Exercise prompt => Your task is to return all of the records exactly, minus any images.

---------- Data section ----------

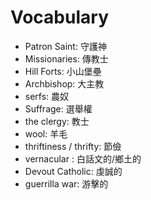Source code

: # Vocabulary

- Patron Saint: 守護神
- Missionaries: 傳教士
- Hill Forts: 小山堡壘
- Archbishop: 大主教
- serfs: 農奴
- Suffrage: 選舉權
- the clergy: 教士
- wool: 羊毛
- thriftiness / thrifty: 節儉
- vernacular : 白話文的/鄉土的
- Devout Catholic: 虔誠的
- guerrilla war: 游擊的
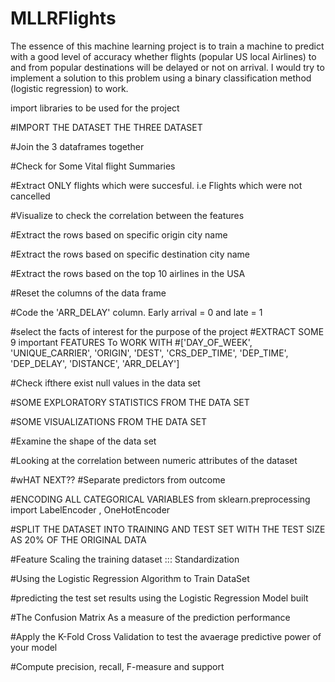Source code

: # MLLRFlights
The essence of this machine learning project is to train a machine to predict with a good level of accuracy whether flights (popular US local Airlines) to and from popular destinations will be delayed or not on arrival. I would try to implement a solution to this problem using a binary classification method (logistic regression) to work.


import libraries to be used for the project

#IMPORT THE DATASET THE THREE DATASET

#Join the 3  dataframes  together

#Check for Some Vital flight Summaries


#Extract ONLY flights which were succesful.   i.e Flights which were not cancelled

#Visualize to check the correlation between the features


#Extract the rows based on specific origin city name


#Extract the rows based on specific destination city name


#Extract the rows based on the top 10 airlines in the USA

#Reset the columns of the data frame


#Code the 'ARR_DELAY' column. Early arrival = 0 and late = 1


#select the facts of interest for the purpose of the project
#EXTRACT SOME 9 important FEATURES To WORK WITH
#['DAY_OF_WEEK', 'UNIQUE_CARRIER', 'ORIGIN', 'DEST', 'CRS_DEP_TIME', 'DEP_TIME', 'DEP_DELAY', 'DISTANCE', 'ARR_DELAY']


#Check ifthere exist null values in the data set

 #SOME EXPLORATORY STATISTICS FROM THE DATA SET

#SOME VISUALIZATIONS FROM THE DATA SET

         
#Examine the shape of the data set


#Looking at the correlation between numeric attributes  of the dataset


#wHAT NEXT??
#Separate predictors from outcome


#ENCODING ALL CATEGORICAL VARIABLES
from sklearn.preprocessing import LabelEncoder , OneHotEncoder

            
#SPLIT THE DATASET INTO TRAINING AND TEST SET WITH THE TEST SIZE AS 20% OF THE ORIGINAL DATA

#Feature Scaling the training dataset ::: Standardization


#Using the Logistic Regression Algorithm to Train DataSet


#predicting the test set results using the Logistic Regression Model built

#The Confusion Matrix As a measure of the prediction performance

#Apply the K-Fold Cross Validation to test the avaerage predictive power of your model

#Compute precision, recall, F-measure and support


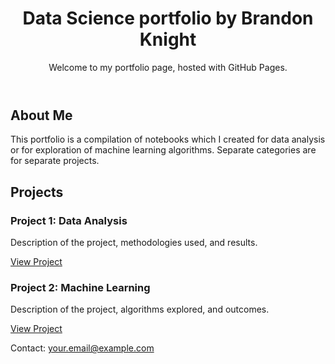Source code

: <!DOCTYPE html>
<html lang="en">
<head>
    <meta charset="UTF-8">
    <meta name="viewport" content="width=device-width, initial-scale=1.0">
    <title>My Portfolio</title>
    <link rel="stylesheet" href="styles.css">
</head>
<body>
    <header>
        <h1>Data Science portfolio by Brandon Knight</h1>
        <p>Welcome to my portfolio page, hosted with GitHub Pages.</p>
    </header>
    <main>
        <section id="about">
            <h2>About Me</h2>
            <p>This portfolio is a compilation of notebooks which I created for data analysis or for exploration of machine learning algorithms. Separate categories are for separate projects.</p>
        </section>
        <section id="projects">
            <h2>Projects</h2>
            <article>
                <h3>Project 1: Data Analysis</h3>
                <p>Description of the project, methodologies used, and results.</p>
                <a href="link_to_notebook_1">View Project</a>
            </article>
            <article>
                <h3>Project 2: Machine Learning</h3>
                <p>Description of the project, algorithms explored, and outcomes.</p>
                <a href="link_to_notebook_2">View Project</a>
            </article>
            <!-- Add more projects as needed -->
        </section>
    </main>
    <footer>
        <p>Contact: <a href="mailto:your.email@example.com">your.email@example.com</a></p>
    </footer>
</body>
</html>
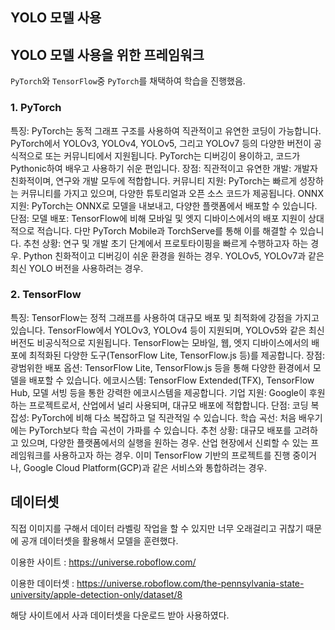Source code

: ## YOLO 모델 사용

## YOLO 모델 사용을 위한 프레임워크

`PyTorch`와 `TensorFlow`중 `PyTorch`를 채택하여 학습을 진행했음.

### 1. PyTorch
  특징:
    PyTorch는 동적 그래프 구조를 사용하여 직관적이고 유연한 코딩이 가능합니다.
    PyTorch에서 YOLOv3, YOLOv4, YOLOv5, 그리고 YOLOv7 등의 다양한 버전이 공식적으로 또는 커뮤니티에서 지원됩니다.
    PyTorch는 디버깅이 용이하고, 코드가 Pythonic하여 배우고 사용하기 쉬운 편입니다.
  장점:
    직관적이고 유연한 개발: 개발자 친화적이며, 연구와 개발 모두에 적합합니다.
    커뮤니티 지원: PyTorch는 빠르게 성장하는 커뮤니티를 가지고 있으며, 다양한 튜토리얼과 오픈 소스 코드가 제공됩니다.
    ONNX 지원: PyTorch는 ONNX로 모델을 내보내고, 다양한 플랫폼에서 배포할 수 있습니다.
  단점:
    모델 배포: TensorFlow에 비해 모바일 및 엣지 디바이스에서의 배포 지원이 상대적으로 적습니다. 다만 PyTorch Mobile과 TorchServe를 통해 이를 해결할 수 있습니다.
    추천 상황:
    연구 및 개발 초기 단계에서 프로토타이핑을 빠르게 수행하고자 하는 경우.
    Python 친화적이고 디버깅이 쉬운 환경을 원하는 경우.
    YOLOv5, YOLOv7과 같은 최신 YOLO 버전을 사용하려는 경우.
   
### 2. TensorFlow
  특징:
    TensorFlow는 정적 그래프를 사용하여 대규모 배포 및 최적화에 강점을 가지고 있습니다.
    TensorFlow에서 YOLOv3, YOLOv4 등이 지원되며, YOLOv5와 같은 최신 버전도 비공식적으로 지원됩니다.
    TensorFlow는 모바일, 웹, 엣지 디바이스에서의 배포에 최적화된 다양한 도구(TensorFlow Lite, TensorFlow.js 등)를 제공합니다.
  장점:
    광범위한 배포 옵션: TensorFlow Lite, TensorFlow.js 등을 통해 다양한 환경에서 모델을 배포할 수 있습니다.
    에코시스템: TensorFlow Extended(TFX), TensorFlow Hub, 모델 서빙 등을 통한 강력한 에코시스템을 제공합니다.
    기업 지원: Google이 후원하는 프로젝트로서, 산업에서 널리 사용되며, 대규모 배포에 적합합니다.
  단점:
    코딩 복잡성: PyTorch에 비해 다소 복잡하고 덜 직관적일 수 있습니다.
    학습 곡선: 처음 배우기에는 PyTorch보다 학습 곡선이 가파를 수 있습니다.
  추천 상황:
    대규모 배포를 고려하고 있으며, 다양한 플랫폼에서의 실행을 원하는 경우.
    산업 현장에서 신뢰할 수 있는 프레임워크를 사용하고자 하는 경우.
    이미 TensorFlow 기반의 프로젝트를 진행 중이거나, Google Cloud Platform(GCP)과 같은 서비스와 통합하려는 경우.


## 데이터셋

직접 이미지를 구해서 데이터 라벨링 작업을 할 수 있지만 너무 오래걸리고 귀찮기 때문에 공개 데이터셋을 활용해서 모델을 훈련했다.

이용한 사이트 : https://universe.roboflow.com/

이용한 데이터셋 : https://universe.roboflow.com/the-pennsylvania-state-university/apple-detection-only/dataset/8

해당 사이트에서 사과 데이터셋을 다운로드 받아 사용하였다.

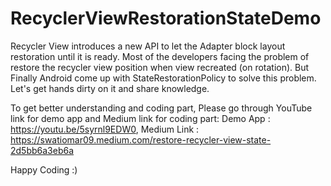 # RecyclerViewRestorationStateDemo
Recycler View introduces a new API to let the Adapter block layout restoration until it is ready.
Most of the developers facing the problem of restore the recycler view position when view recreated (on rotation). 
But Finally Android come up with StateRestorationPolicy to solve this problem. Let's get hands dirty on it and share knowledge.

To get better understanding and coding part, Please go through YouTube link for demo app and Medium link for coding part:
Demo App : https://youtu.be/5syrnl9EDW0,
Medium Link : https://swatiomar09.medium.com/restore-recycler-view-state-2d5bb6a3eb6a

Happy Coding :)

----------

Solution for this exercise =>
Source code

: # Vocabulary

- Patron Saint: 守護神
- Missionaries: 傳教士
- Hill Forts: 小山堡壘
- Archbishop: 大主教
- serfs: 農奴
- Suffrage: 選舉權
- the clergy: 教士
- wool: 羊毛
- thriftiness / thrifty: 節儉
- vernacular : 白話文的/鄉土的
- Devout Catholic: 虔誠的
- guerrilla war: 游擊的
Source code

: # MLLRFlights
The essence of this machine learning project is to train a machine to predict with a good level of accuracy whether flights (popular US local Airlines) to and from popular destinations will be delayed or not on arrival. I would try to implement a solution to this problem using a binary classification method (logistic regression) to work.


import libraries to be used for the project

#IMPORT THE DATASET THE THREE DATASET

#Join the 3  dataframes  together

#Check for Some Vital flight Summaries


#Extract ONLY flights which were succesful.   i.e Flights which were not cancelled

#Visualize to check the correlation between the features


#Extract the rows based on specific origin city name


#Extract the rows based on specific destination city name


#Extract the rows based on the top 10 airlines in the USA

#Reset the columns of the data frame


#Code the 'ARR_DELAY' column. Early arrival = 0 and late = 1


#select the facts of interest for the purpose of the project
#EXTRACT SOME 9 important FEATURES To WORK WITH
#['DAY_OF_WEEK', 'UNIQUE_CARRIER', 'ORIGIN', 'DEST', 'CRS_DEP_TIME', 'DEP_TIME', 'DEP_DELAY', 'DISTANCE', 'ARR_DELAY']


#Check ifthere exist null values in the data set

 #SOME EXPLORATORY STATISTICS FROM THE DATA SET

#SOME VISUALIZATIONS FROM THE DATA SET

         
#Examine the shape of the data set


#Looking at the correlation between numeric attributes  of the dataset


#wHAT NEXT??
#Separate predictors from outcome


#ENCODING ALL CATEGORICAL VARIABLES
from sklearn.preprocessing import LabelEncoder , OneHotEncoder

            
#SPLIT THE DATASET INTO TRAINING AND TEST SET WITH THE TEST SIZE AS 20% OF THE ORIGINAL DATA

#Feature Scaling the training dataset ::: Standardization


#Using the Logistic Regression Algorithm to Train DataSet


#predicting the test set results using the Logistic Regression Model built

#The Confusion Matrix As a measure of the prediction performance

#Apply the K-Fold Cross Validation to test the avaerage predictive power of your model

#Compute precision, recall, F-measure and support


Source code

: <!DOCTYPE html>
<html lang="en">
<head>
    <meta charset="UTF-8">
    <meta name="viewport" content="width=device-width, initial-scale=1.0">
    <title>My Portfolio</title>
    <link rel="stylesheet" href="styles.css">
</head>
<body>
    <header>
        <h1>Data Science portfolio by Brandon Knight</h1>
        <p>Welcome to my portfolio page, hosted with GitHub Pages.</p>
    </header>
    <main>
        <section id="about">
            <h2>About Me</h2>
            <p>This portfolio is a compilation of notebooks which I created for data analysis or for exploration of machine learning algorithms. Separate categories are for separate projects.</p>
        </section>
        <section id="projects">
            <h2>Projects</h2>
            <article>
                <h3>Project 1: Data Analysis</h3>
                <p>Description of the project, methodologies used, and results.</p>
                <a href="link_to_notebook_1">View Project</a>
            </article>
            <article>
                <h3>Project 2: Machine Learning</h3>
                <p>Description of the project, algorithms explored, and outcomes.</p>
                <a href="link_to_notebook_2">View Project</a>
            </article>
            <!-- Add more projects as needed -->
        </section>
    </main>
    <footer>
        <p>Contact: <a href="mailto:your.email@example.com">your.email@example.com</a></p>
    </footer>
</body>
</html>
Source code

: ## YOLO 모델 사용

## YOLO 모델 사용을 위한 프레임워크

`PyTorch`와 `TensorFlow`중 `PyTorch`를 채택하여 학습을 진행했음.

### 1. PyTorch
  특징:
    PyTorch는 동적 그래프 구조를 사용하여 직관적이고 유연한 코딩이 가능합니다.
    PyTorch에서 YOLOv3, YOLOv4, YOLOv5, 그리고 YOLOv7 등의 다양한 버전이 공식적으로 또는 커뮤니티에서 지원됩니다.
    PyTorch는 디버깅이 용이하고, 코드가 Pythonic하여 배우고 사용하기 쉬운 편입니다.
  장점:
    직관적이고 유연한 개발: 개발자 친화적이며, 연구와 개발 모두에 적합합니다.
    커뮤니티 지원: PyTorch는 빠르게 성장하는 커뮤니티를 가지고 있으며, 다양한 튜토리얼과 오픈 소스 코드가 제공됩니다.
    ONNX 지원: PyTorch는 ONNX로 모델을 내보내고, 다양한 플랫폼에서 배포할 수 있습니다.
  단점:
    모델 배포: TensorFlow에 비해 모바일 및 엣지 디바이스에서의 배포 지원이 상대적으로 적습니다. 다만 PyTorch Mobile과 TorchServe를 통해 이를 해결할 수 있습니다.
    추천 상황:
    연구 및 개발 초기 단계에서 프로토타이핑을 빠르게 수행하고자 하는 경우.
    Python 친화적이고 디버깅이 쉬운 환경을 원하는 경우.
    YOLOv5, YOLOv7과 같은 최신 YOLO 버전을 사용하려는 경우.
   
### 2. TensorFlow
  특징:
    TensorFlow는 정적 그래프를 사용하여 대규모 배포 및 최적화에 강점을 가지고 있습니다.
    TensorFlow에서 YOLOv3, YOLOv4 등이 지원되며, YOLOv5와 같은 최신 버전도 비공식적으로 지원됩니다.
    TensorFlow는 모바일, 웹, 엣지 디바이스에서의 배포에 최적화된 다양한 도구(TensorFlow Lite, TensorFlow.js 등)를 제공합니다.
  장점:
    광범위한 배포 옵션: TensorFlow Lite, TensorFlow.js 등을 통해 다양한 환경에서 모델을 배포할 수 있습니다.
    에코시스템: TensorFlow Extended(TFX), TensorFlow Hub, 모델 서빙 등을 통한 강력한 에코시스템을 제공합니다.
    기업 지원: Google이 후원하는 프로젝트로서, 산업에서 널리 사용되며, 대규모 배포에 적합합니다.
  단점:
    코딩 복잡성: PyTorch에 비해 다소 복잡하고 덜 직관적일 수 있습니다.
    학습 곡선: 처음 배우기에는 PyTorch보다 학습 곡선이 가파를 수 있습니다.
  추천 상황:
    대규모 배포를 고려하고 있으며, 다양한 플랫폼에서의 실행을 원하는 경우.
    산업 현장에서 신뢰할 수 있는 프레임워크를 사용하고자 하는 경우.
    이미 TensorFlow 기반의 프로젝트를 진행 중이거나, Google Cloud Platform(GCP)과 같은 서비스와 통합하려는 경우.


## 데이터셋

직접 이미지를 구해서 데이터 라벨링 작업을 할 수 있지만 너무 오래걸리고 귀찮기 때문에 공개 데이터셋을 활용해서 모델을 훈련했다.

이용한 사이트 : https://universe.roboflow.com/

이용한 데이터셋 : https://universe.roboflow.com/the-pennsylvania-state-university/apple-detection-only/dataset/8

해당 사이트에서 사과 데이터셋을 다운로드 받아 사용하였다.

 # RecyclerViewRestorationStateDemo
Recycler View introduces a new API to let the Adapter block layout restoration until it is ready.
Most of the developers facing the problem of restore the recycler view position when view recreated (on rotation). 
But Finally Android come up with StateRestorationPolicy to solve this problem. Let's get hands dirty on it and share knowledge.

To get better understanding and coding part, Please go through YouTube link for demo app and Medium link for coding part:
Demo App : https://youtu.be/5syrnl9EDW0,
Medium Link : https://swatiomar09.medium.com/restore-recycler-view-state-2d5bb6a3eb6a

Happy Coding :)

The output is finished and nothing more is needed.